Lawyers for Jordan Graham and federal prosecutors met before Ninth Circuit Court of Appeals judges Raymond C. Fisher, Marsha S. Berzon and Paul J. Watford in Portland, Oregon, nearly two years after the woman pleaded guilty to second-degree murder.

Graham was accused of first- and second-degree murder soon after her husband of seven days, Cody Johnson, was found at the bottom of a cliff near The Loop along Going-to-the-Sun Road. Four days into her murder trial in December 2013, Graham took a plea deal and admitted to the charge of second-degree murder.

In exchange for the plea, federal prosecutors agreed to drop the first-degree murder charge. She was sentenced to 30 years in prison four months later. She is currently incarcerated at a federal prison in Alabama.

Federal Public Defender Michael Donahoe argued on Tuesday the sentence was extreme. He also criticized federal prosecutors for alleging that Graham may have planned the murder in their sentencing recommendation. Federal prosecutor Zeno Baucus responded that they simply made a recommendation and that U.S. District Judge Donald Molloy made the final decision on sentencing.

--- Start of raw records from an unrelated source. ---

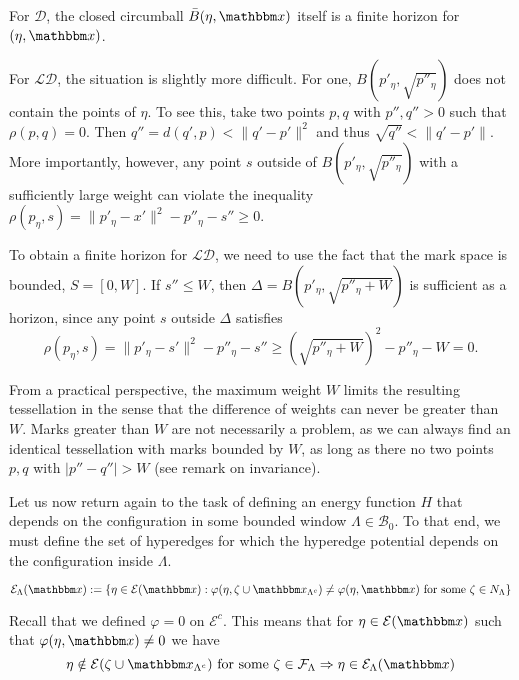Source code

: \begin{remark} 
For $\mathcal D$, the closed circumball $\bar B(\eta,\x)$ itself is a finite horizon for $(\eta,\x)$.

For $\mathcal {LD}$, the situation is slightly more difficult. For one, $B(p'_\eta, \sqrt{p''_\eta})$ does not contain the points of $\eta$. To see this, take two points $p,q$ with $p'',q''>0$ such that $\rho(p,q)=0$. Then $q'' = d(q',p) < \|q'-p'\|^2$ and thus $\sqrt{q''} < \|q'-p'\|$. More importantly, however, any point $s$ outside of $B(p'_\eta, \sqrt{p''_\eta})$ with a sufficiently large weight can violate the inequality $\rho(p_\eta,s) = \|p'_\eta - x'\|^2 - p''_\eta - s'' \geq 0$. 

To obtain a finite horizon for $\mathcal {LD}$, we need to use the fact that the mark space is bounded, $S=[0,W]$. If $s'' \leq W$, then $\Delta = B(p'_\eta, \sqrt{p''_\eta + W})$ is sufficient as a horizon, since any point $s$ outside $\Delta$ satisfies
$$\rho(p_\eta, s) = \|p'_\eta - s'\|^2 - p''_\eta - s'' \geq (\sqrt{p''_\eta+W})^2-p''_\eta-W = 0.$$ 

From a practical perspective, the maximum weight $W$ limits the resulting tessellation in the sense that the difference of weights can never be greater than $W$. Marks greater than $W$ are not necessarily a problem, as we can always find an identical tessellation with marks bounded by $W$, as long as there no two points $p,q$ with $|p''-q''|>W$ (see remark on invariance).
\end{remark}

Let us now return again to the task of defining an energy function $H$ that depends on the configuration in some bounded window $\Lambda \in \mathcal B_0$. To that end, we must define the set of hyperedges for which the hyperedge potential depends on the configuration inside $\Lambda$. 

\begin{definition} 
$$\mathcal E_\Lambda(\x) := \{ \eta \in \mathcal E(\x): \varphi(\eta,\zeta \cup \x_{\Lambda^c}) \neq \varphi(\eta,\x) \text{ for some } \zeta \in N_\Lambda \}$$
\end{definition}

Recall that we defined $\varphi=0$ on $\mathcal E^c$. This means that for $\eta \in \mathcal E(\x)$ such that $\varphi(\eta,\x)\neq 0$ we have
$$\eta \notin \mathcal E(\zeta \cup \x_{\Lambda^c})\text{ for some }\zeta \in \mathcal F_{\Lambda} \Rightarrow \eta \in \mathcal E_{\Lambda}(\x)$$ 

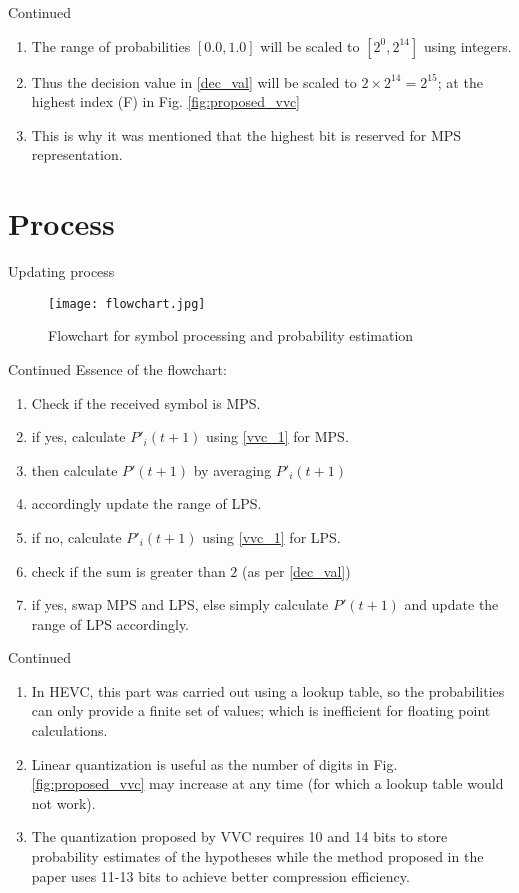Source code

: \documentclass{beamer}
\begin{document}
\begin{frame}{Continued}
\begin{enumerate}[]
\item The range of probabilities $[0.0, 1.0]$ will be scaled to $[2^0, 2^{14}]$ using integers. 
\item Thus the decision value in \eqref{dec_val} will be scaled to $2\times2^{14}=2^{15}$; at the highest index (F) in Fig. \ref{fig:proposed_vvc} 
\item This is why it was mentioned that the highest bit is reserved for MPS representation.
\end{enumerate}    
\end{frame}
\section{Process}
\begin{frame}{Updating process}
    \begin{figure}
        \centering
        \texttt{[image: flowchart.jpg]}
        \caption{Flowchart for symbol processing and probability estimation}
        \label{fig:flow}
    \end{figure}
\end{frame}
\begin{frame}{Continued}
    Essence of the flowchart:
    \begin{enumerate}
        \item Check if the received symbol is MPS.
        \item if yes, calculate $P'_i(t+1)$ using \eqref{vvc_1} for MPS.
        \item then calculate $P'(t+1)$ by averaging $P'_i(t+1)$
        \item accordingly update the range of LPS.
        \item if no, calculate $P'_i(t+1)$ using \eqref{vvc_1} for LPS.
        \item check if the sum is greater than $2$ (as per \eqref{dec_val})
        \item if yes, swap MPS and LPS, else simply calculate $P'(t+1)$ and update the range of LPS accordingly.
    \end{enumerate}
\end{frame}

\begin{frame}{Continued}
\begin{enumerate}[]
        \item In HEVC, this part was carried out using a lookup table,  so the probabilities can only provide a finite set of values; which is inefficient for floating point calculations. 
        \item Linear quantization is useful as the number of digits in Fig. \ref{fig:proposed_vvc} may increase at any time (for which a lookup table would not work). 
        \item The quantization proposed by VVC requires 10 and 14 bits to store probability estimates of the hypotheses while the method proposed in the paper uses 11-13 bits to achieve better compression efficiency. 
\end{enumerate}
\end{frame}
\end{document}
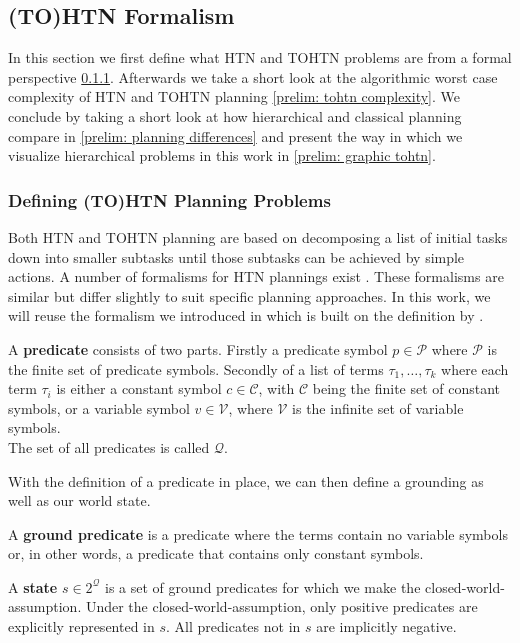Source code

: \subsection{(TO)HTN Formalism}
\label{prelim: formalism}
In this section we first define what HTN and TOHTN problems are from a formal perspective \ref{prelim: tohtn problems}. Afterwards we take a short look at the algorithmic worst case complexity of HTN and TOHTN planning \ref{prelim: tohtn complexity}. We conclude by taking a short look at how hierarchical and classical planning compare in \ref{prelim: planning differences} and present the way in which we visualize hierarchical problems in this work in \ref{prelim: graphic tohtn}.

\subsubsection{Defining (TO)HTN Planning Problems}
\label{prelim: tohtn problems}
Both HTN and TOHTN planning are based on decomposing a list of initial tasks down into smaller subtasks until those subtasks can be achieved by simple actions. A number of formalisms for HTN plannings exist \cite{georgievski2015htn, behnke2018tracking, schreiber2021lilotane}. These formalisms are similar but differ slightly to suit specific planning approaches. In this work, we will reuse the formalism we introduced in \cite{bretl2021parallel} which is built on the definition by \cite{georgievski2015htn}.

\begin{definition} %
	A \textbf{predicate} consists of two parts. Firstly a predicate symbol $p \in \mathcal{P}$ where $\mathcal{P}$ is the finite set of predicate symbols. Secondly of a list of terms $\tau_1, \ldots, \tau_k$ where each term $\tau_i$ is either a constant symbol $c \in \mathcal{C}$, with $\mathcal{C}$ being the finite set of constant symbols, or a variable symbol $v \in \mathcal{V}$, where $\mathcal{V}$ is the infinite set of variable symbols. \\
	The set of all predicates is called $\mathcal{Q}$.
\end{definition}
With the definition of a predicate in place, we can then define a grounding as well as our world state.
\begin{definition} %
	A \textbf{ground predicate} is a predicate where the terms contain no variable symbols or, in other words, a predicate that contains only constant symbols.
\end{definition}
\begin{definition} %
	A \textbf{state} $s \in 2^{\mathcal{Q}}$ is a set of ground predicates for which we make the closed-world-assumption. Under the closed-world-assumption, only positive predicates are explicitly represented in $s$. All predicates not in $s$ are implicitly negative.
\end{definition}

However, one of the judges on the panel appeared to agree with the defense team.

“It seemed that you violated the spirit, if not the letter, of the plea agreement,” Judge Watford said, according to the Missoulian. “I think implicit in that is understanding that you would make a sentencing recommendation consistent with a second-degree murder conviction.”

The three-judge panel will now decide if Graham’s sentence should be overturned. It’s unclear when the judges will make a decision.